• Exercise: Return the number of lines below that contain "putaran"; nothing else belongs in the reply.

Pictures paired with source code:
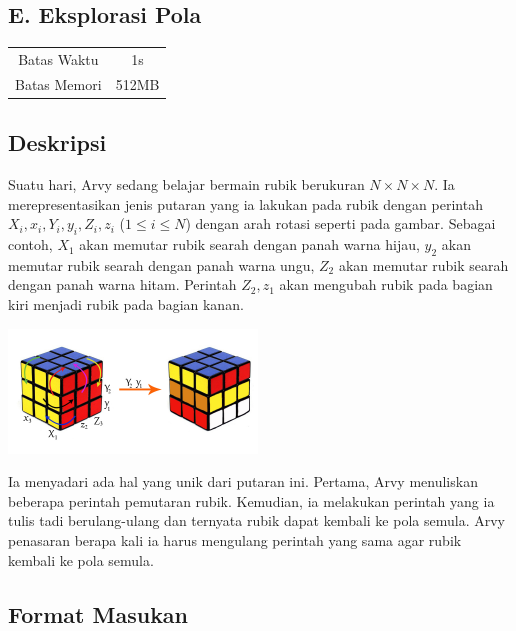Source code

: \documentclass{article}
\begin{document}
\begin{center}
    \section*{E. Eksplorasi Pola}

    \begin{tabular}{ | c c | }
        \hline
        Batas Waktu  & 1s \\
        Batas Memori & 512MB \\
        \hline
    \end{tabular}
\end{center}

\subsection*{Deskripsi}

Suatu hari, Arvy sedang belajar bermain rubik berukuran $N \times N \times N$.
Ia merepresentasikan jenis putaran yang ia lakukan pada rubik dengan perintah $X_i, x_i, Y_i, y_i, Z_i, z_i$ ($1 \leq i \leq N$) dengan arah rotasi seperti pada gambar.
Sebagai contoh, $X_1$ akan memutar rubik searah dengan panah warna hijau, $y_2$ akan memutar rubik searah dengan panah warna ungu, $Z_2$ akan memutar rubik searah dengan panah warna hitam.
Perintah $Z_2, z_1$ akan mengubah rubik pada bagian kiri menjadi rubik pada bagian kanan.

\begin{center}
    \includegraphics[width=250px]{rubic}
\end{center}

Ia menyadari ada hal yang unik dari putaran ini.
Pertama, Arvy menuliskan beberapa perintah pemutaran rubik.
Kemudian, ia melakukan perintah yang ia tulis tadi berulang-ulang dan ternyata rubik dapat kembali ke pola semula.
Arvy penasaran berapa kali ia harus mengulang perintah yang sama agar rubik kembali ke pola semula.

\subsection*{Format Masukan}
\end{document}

• Written response: 2